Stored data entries
____________

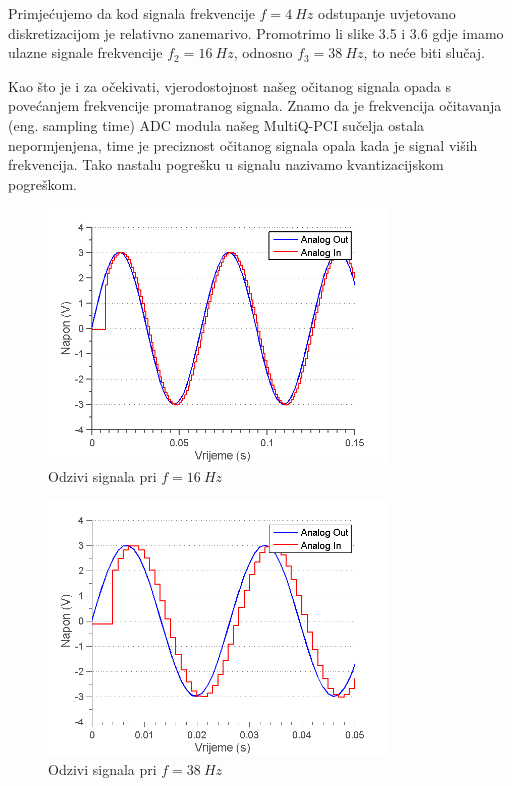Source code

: \documentclass[12pt,a4paper]{article}
\begin{document}
Primjećujemo da kod signala frekvencije $f=4\ Hz$ odstupanje uvjetovano diskretizacijom je relativno zanemarivo. Promotrimo li slike 3.5 i 3.6 gdje imamo ulazne signale frekvencije $f_2=16\ Hz$, odnosno $f_3=38\ Hz$, to neće biti slučaj.\newline

Kao što je i za očekivati, vjerodostojnost našeg očitanog signala opada s povećanjem frekvencije promatranog signala. Znamo da je frekvencija očitavanja (eng. sampling time) ADC modula našeg MultiQ-PCI sučelja ostala nepormjenjena, time je preciznost očitanog signala opala kada je signal viših frekvencija. Tako nastalu pogrešku u signalu nazivamo kvantizacijskom pogreškom.\newline

\newpage
\begin{figure}[!ht]
	\begin{center}
	\includegraphics[width=0.8\textwidth] {prvi16.png}
    \caption{Odzivi signala pri $f=16\ Hz$}
    \end{center}
\end{figure}


\begin{figure}[!ht]
	\begin{center}
	\includegraphics[width=0.8\textwidth] {prvi38.png}
    \caption{Odzivi signala pri $f=38\ Hz$}
    \end{center}
\end{figure}
\end{document}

____________

Assigned task: Please print the lines above exactly, beginning at the first line of the entries and ending at the line holding "signala pri $f=38\", and leave the pictures out.

Problem solution:
Source code

: \documentclass[12pt,a4paper]{article}
\begin{document}
Primjećujemo da kod signala frekvencije $f=4\ Hz$ odstupanje uvjetovano diskretizacijom je relativno zanemarivo. Promotrimo li slike 3.5 i 3.6 gdje imamo ulazne signale frekvencije $f_2=16\ Hz$, odnosno $f_3=38\ Hz$, to neće biti slučaj.\newline

Kao što je i za očekivati, vjerodostojnost našeg očitanog signala opada s povećanjem frekvencije promatranog signala. Znamo da je frekvencija očitavanja (eng. sampling time) ADC modula našeg MultiQ-PCI sučelja ostala nepormjenjena, time je preciznost očitanog signala opala kada je signal viših frekvencija. Tako nastalu pogrešku u signalu nazivamo kvantizacijskom pogreškom.\newline

\newpage
\begin{figure}[!ht]
	\begin{center}
	\includegraphics[width=0.8\textwidth] {prvi16.png}
    \caption{Odzivi signala pri $f=16\ Hz$}
    \end{center}
\end{figure}


\begin{figure}[!ht]
	\begin{center}
	\includegraphics[width=0.8\textwidth] {prvi38.png}
    \caption{Odzivi signala pri $f=38\ Hz$}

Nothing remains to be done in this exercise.